Clint Eastwood’s ‘Gran Torino’ Co-Star Says Film ‘Mainstreamed Anti-Asian Racism’ in America

Actor Bee Vang says he is "haunted" by white audiences laughing at racist jokes said by Eastwood's character.
Gran Torino
Gran Torino
Warner Bros./Courtesy Everett Collection

Over 13 years after Clint Eastwood’s “Gran Torino” opened in theaters and became a box office sensation ($148 million in the U.S. and $269 million worldwide), cast member Bee Vang has come forward to criticize the film for mainstreaming anti-Asian racism in America. Vang starred in the film as Thao Vang Lor, a young Hmong teenager who befriends his elderly racist neighbor (portrayed by Eastwood). While Vang credits “Gran Torino” for heightening Asian representation on screen, he writes it came at the expense of also heightening anti-Asia racism.

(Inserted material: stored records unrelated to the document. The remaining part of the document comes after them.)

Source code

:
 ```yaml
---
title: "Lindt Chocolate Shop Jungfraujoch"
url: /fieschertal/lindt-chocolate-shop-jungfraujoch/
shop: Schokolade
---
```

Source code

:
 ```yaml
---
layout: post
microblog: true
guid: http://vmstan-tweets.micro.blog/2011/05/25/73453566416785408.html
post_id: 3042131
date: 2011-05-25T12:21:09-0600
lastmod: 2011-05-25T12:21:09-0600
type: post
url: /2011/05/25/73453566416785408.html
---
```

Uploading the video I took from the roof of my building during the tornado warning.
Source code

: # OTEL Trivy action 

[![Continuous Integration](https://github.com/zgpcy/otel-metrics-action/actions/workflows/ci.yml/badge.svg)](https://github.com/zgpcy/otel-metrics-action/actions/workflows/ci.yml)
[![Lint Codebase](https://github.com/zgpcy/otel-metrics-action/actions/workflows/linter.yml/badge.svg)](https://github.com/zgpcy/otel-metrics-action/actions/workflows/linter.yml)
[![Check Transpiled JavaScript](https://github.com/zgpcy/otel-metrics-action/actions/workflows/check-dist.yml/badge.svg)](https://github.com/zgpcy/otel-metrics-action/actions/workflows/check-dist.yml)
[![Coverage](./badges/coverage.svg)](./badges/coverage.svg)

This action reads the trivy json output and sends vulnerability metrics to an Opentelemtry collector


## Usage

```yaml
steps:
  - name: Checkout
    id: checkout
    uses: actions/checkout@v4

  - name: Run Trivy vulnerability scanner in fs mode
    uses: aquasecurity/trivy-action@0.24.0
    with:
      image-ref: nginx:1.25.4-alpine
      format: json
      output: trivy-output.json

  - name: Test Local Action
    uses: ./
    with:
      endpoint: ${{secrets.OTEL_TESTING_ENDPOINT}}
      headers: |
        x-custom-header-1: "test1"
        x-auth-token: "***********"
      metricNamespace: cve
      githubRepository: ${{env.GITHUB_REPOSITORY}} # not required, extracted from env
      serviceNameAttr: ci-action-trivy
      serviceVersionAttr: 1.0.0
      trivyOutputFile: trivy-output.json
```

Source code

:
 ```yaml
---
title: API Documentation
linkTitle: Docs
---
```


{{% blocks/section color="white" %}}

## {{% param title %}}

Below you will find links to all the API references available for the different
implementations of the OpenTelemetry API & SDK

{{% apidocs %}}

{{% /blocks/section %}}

“Back in 2008 I starred opposite Clint Eastwood in ‘Gran Torino’ playing the lead Hmong role in a tale of two people transcending their differences to form an unlikely human bond,” Vang writes in an essay published by NBC News. “It was a historic cinematic moment for Hmong people around the world, despite its copious anti-Asian slurs.”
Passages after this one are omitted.